PROBLEM DESCRIPTION:
Repeat the stretch of entries below from the line with "Enhancement Implementation Status" through the line with "- ✅ **Performance Trend". Include both ends and add nothing.

(DATA RECORDS Opens)

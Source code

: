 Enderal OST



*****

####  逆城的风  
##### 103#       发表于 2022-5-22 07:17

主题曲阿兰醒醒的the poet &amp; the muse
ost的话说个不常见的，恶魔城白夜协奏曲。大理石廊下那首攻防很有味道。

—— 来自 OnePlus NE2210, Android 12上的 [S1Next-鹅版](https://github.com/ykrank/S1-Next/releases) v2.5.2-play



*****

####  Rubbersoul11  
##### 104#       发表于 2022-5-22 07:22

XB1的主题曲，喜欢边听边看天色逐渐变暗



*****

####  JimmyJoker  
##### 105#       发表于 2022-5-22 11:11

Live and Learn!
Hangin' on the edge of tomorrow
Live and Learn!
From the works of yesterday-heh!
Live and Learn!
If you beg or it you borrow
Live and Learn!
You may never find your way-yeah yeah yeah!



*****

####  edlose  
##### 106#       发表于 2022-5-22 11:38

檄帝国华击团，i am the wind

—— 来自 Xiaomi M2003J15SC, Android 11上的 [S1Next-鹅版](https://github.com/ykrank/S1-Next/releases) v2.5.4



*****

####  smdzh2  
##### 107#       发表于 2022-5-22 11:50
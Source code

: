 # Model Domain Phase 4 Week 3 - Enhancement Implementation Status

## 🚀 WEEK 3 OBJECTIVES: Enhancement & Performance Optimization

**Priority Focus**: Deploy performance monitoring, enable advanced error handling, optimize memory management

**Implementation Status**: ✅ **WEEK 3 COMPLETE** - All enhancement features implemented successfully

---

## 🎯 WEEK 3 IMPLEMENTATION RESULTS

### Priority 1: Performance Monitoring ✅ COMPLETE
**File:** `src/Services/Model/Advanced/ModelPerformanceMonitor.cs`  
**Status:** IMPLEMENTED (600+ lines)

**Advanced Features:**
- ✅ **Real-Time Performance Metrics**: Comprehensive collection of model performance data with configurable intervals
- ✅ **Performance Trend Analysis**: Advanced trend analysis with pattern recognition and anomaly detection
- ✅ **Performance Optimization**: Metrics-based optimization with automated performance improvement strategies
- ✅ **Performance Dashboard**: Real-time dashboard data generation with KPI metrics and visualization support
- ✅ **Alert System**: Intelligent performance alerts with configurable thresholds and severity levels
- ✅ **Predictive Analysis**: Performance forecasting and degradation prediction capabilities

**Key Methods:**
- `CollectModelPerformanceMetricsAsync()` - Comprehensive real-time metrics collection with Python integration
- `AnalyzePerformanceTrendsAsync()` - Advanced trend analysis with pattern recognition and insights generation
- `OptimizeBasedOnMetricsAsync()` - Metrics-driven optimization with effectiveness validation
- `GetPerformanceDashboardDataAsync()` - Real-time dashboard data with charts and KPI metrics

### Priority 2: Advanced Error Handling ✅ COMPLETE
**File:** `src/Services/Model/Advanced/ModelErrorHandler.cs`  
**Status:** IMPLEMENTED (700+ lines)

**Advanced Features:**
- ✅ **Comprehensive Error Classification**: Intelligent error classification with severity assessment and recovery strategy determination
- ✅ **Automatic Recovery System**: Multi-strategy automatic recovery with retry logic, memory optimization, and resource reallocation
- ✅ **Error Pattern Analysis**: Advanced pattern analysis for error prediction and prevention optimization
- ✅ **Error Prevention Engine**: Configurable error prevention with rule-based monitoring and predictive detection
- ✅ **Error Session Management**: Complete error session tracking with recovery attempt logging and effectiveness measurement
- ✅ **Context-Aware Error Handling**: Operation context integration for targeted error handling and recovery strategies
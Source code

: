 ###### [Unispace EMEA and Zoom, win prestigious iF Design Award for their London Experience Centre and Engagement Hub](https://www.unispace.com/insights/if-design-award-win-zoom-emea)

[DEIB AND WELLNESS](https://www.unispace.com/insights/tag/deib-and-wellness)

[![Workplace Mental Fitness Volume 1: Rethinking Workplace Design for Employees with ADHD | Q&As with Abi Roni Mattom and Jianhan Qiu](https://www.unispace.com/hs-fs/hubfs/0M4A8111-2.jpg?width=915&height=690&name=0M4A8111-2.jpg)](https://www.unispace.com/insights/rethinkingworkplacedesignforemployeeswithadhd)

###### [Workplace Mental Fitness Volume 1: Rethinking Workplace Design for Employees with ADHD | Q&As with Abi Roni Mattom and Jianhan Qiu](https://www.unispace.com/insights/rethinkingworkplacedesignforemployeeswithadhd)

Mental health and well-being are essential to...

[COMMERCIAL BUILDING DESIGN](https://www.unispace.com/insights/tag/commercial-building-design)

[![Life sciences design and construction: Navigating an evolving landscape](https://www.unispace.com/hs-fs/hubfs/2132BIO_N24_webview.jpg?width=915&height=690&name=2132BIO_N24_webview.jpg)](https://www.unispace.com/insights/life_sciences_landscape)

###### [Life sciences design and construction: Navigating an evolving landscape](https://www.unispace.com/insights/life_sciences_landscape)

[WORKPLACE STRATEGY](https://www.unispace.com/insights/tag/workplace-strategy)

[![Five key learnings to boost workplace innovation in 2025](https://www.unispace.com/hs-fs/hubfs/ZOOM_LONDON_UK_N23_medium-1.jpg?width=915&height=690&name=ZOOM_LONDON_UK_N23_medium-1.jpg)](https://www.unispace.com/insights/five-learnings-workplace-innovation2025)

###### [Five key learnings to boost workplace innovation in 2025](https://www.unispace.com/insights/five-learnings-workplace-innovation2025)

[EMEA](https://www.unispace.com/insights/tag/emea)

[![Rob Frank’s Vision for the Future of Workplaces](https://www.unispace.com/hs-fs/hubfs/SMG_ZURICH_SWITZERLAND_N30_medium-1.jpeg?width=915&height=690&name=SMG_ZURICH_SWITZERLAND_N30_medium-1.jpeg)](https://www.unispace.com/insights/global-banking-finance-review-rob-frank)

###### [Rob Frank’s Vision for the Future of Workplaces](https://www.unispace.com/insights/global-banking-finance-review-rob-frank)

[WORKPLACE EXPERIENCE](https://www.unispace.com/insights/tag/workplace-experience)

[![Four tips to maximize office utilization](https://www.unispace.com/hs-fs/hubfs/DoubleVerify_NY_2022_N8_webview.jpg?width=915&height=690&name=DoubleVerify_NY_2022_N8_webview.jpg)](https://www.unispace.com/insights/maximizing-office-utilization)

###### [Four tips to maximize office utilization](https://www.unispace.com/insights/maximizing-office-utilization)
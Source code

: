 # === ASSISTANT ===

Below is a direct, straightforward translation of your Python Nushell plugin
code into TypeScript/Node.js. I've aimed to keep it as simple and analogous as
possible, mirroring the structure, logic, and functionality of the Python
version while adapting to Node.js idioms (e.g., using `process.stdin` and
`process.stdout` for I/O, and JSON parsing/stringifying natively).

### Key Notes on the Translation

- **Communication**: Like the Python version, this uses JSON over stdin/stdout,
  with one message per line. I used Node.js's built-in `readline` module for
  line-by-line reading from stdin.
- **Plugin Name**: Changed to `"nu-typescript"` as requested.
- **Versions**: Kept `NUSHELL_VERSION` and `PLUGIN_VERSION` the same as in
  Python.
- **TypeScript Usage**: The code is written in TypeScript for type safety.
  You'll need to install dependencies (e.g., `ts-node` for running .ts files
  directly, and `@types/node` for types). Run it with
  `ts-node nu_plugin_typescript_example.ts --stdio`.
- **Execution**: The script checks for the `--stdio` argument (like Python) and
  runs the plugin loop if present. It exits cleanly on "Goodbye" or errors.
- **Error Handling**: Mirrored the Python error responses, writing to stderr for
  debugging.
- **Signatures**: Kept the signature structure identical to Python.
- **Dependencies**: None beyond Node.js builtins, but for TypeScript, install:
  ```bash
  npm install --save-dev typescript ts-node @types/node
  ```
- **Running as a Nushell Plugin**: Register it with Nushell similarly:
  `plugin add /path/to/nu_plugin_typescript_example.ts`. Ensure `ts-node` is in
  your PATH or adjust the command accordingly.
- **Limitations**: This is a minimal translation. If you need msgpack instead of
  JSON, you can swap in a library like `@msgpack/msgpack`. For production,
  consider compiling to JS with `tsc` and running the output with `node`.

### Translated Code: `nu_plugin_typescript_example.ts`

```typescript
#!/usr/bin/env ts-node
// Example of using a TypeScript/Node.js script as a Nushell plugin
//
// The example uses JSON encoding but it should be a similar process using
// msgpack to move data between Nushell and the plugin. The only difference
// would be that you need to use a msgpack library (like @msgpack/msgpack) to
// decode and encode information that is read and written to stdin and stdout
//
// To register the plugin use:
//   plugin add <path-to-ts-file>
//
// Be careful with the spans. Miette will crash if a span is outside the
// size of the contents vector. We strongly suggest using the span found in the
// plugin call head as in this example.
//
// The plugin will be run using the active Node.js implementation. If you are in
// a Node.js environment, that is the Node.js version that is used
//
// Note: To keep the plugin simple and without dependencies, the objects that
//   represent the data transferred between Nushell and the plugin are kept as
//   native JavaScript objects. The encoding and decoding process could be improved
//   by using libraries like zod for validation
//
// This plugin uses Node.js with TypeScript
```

(DATA RECORDS Closes)

PROBLEM SOLUTION:
: # Model Domain Phase 4 Week 3 - Enhancement Implementation Status

## 🚀 WEEK 3 OBJECTIVES: Enhancement & Performance Optimization

**Priority Focus**: Deploy performance monitoring, enable advanced error handling, optimize memory management

**Implementation Status**: ✅ **WEEK 3 COMPLETE** - All enhancement features implemented successfully

---

## 🎯 WEEK 3 IMPLEMENTATION RESULTS

### Priority 1: Performance Monitoring ✅ COMPLETE
**File:** `src/Services/Model/Advanced/ModelPerformanceMonitor.cs`  
**Status:** IMPLEMENTED (600+ lines)

**Advanced Features:**
- ✅ **Real-Time Performance Metrics**: Comprehensive collection of model performance data with configurable intervals
- ✅ **Performance Trend Analysis**: Advanced trend analysis with pattern recognition and anomaly detection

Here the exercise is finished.